Questo è un po' il motivo per cui la maggior parte degli insegnanti di canto insiste fin dall'inizio sui vocalizzi, in quanto essi si prolungano per tutta un'arcata di fiato. Questo però porta all'insorgere di un grosso problema, cioè ci si convince che il parlato è difettoso perché interrompe il flusso di fiato e quindi "è nocivo" e bisogna puntare sulla continuità del suono, sminuendo la pronuncia delle consonanti.

Poveri gli antichi maestri, tanto acclamati dai "maestroni" odierni, e traditi totalmente in fase pratica! Non solo gli antichi, ma anche i "vecchi" maestri davano un'importanza capitale alla pronuncia e iniziavano lo studio del canto proprio dall'esercizio sillabico e fraseggiato. 

L'esercizio basato su brevi frasi o su cellule sillabiche ha lo scopo di abituare l'allievo a non separare le consonanti dalle vocali, a non dare colpi sulle vocali, ma a fondere tutto in modo che si crei una sonorità omogenea, quello che si vuol anche definire appoggio. 

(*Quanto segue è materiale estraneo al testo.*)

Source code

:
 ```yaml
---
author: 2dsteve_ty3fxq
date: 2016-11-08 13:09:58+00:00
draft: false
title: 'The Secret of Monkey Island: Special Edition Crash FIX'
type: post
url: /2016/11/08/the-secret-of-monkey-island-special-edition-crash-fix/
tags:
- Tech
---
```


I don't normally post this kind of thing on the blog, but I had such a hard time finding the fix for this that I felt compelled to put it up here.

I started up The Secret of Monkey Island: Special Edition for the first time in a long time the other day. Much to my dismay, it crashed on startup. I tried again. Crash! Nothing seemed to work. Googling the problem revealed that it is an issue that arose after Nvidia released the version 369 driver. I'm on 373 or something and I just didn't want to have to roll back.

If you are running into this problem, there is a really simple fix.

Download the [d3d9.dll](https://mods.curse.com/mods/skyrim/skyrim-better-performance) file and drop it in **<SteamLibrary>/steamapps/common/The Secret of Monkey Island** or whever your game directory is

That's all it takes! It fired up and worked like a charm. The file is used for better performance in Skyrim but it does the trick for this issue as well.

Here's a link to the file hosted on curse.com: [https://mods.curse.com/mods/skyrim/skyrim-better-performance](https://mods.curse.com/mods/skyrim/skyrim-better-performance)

Nella frase, poi, la continuità deve riguardare tutta la frase: "framartinocampanaro". Un esercizio utile consiste nel pronunciare molto lentamente la frase senza lasciare il più piccolo spazio tra una lettera e l'altra, anche sostando qualche istante sulle consonanti per rendersi conto che tutto prosegue senza interruzioni. Questo può essere considerato un "legato", che ha un ben preciso significato musicale; questo legato ha una parentela con il legato musicale, ma non è la stessa cosa.

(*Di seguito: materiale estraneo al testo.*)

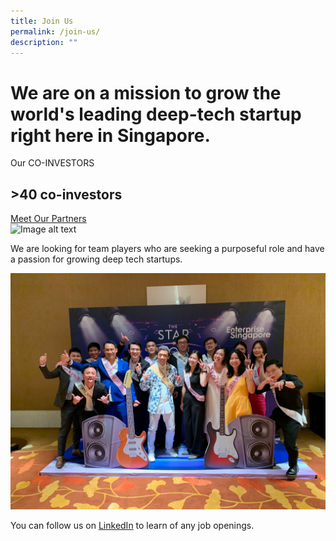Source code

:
 ```yaml
---
title: Join Us
permalink: /join-us/
description: ""
---
```

<h1>We are on a mission to grow the world's leading deep-tech startup right here in Singapore.</h1>

<section class="bp-section ">
    <div class="bp-container is-fluid">
        <div class="row">
            <div class="col is-half is-offset-one-quarter has-text-centered padding--top--xl"><p></p><div class="row is-centered bp-container justify-content-between padding--bottom"><div class="col force-half has-text-left"><p class="padding--bottom eyebrow is-uppercase">Our CO-INVESTORS</p><h1 class="has-text-secondary padding--bottom"><b>&gt;40 co-investors</b></h1><p></p><a href="/for-startups/co-investment-partners/all-partners/" rel="noreferrer" class="bp-sec-button" style="font-size:inherit;margin-top:10px;"><div><span>Meet Our Partners</span><i class="sgds-icon sgds-icon-arrow-right is-size-4" aria-hidden="true"></i></div></a></div><div class="col force-half padding"><img src="https://d33wubrfki0l68.cloudfront.net/eb30deb647b7444c76868760a5ab7e4c7825a7f5/54329/images/coinvestors.png" alt="Image alt text"></div></div><p></p></div>
        </div>
    </div>
</section>

We are looking for team players who are seeking a purposeful role and have a passion for growing deep tech startups.

![](/images/IMG-20221123-WA0016.jpg)

You can follow us on [LinkedIn](https://www.linkedin.com/company/seedscapitalsg/jobs/?viewAsMember=true) to learn of any job openings.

Se eseguiamo la stessa frase su più note, ad esempio tre, la pronuncia corretta e musicalmente non legata, fa sì che ci si sposti sulle note successive legando la pronuncia, ma passando sulla nota senza fare il minimo portamento di suono. Questo salto tra una nota e l'altra verrebbe pieno di accenti e disomogeneità se non ci fosse un ottimo legato della pronuncia.

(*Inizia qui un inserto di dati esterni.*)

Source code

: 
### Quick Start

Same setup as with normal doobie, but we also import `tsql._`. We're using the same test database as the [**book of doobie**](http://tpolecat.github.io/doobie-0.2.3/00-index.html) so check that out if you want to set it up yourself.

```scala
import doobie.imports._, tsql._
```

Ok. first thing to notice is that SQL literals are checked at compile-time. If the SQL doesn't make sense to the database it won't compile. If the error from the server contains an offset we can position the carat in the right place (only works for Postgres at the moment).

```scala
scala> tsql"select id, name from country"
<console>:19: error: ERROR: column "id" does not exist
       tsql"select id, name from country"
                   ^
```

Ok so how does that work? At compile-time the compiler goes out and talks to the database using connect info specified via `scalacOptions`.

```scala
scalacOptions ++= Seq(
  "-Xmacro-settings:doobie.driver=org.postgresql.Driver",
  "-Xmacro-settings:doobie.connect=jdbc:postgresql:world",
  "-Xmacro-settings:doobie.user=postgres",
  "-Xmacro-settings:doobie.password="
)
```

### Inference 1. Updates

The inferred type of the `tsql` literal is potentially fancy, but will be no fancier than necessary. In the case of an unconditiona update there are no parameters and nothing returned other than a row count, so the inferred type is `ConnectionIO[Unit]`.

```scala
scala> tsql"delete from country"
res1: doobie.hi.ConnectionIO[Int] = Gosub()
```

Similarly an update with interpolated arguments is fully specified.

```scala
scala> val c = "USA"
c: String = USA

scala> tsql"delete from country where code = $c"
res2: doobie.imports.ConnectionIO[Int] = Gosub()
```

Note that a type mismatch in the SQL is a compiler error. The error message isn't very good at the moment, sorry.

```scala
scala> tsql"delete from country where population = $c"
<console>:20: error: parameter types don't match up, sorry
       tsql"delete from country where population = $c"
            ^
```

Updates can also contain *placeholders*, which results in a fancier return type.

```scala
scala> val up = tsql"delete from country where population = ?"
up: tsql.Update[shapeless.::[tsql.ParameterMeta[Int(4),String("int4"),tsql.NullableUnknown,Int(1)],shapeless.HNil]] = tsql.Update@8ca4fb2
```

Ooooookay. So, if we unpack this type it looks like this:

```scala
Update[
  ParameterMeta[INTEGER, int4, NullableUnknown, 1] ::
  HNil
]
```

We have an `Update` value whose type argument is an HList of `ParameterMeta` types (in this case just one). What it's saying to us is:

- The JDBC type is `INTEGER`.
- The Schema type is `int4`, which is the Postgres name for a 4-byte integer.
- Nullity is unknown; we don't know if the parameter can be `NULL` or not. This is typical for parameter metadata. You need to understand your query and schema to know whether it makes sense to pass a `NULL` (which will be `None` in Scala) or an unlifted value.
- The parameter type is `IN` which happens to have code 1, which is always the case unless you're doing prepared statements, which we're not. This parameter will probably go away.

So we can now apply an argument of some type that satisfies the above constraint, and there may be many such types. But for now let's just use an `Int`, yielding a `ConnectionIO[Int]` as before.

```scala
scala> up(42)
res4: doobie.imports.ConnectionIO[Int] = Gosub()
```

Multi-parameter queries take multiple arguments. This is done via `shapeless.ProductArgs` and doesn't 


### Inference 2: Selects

Viceversa, in base alla qualità del legato musicale che è necessario ottenere (e questo dipende dall'autore, cioè dall'epoca e dallo stile, e dal contesto dell'aria, indicato solitamente sullo spartito) noi andremo a fare un portamento più o meno accentuato. Per imparare il legato musicale, c'è un esercizio, non subito facilissimo per tutti, che consiste nel portare la vocale sulla nota successiva prima della sillaba. Cioè, riferendomi alla frasi anzidetta, faremo: fra-a-ma-ar-ti-i-no-o-ca-am-pa-a-na-a-ro-o. In questo modo impareremo a passare in modo più melodico da una nota all'altra. Poi toglieremo le vocali intermedie ma dovrà rimanere il senso di legato. Come dico spesso, nel canto è sempre sottinteso un legato forte, quasi un portamento continuo, anche nel sillabato più accentuato. Questo non dipenderà da una tecnica, ma dalla continuità che il nostro fiato avrà imparato ad assicurare, alla base, e alla libertà che avremo raggiunto o fatto raggiungere alla nostra voce.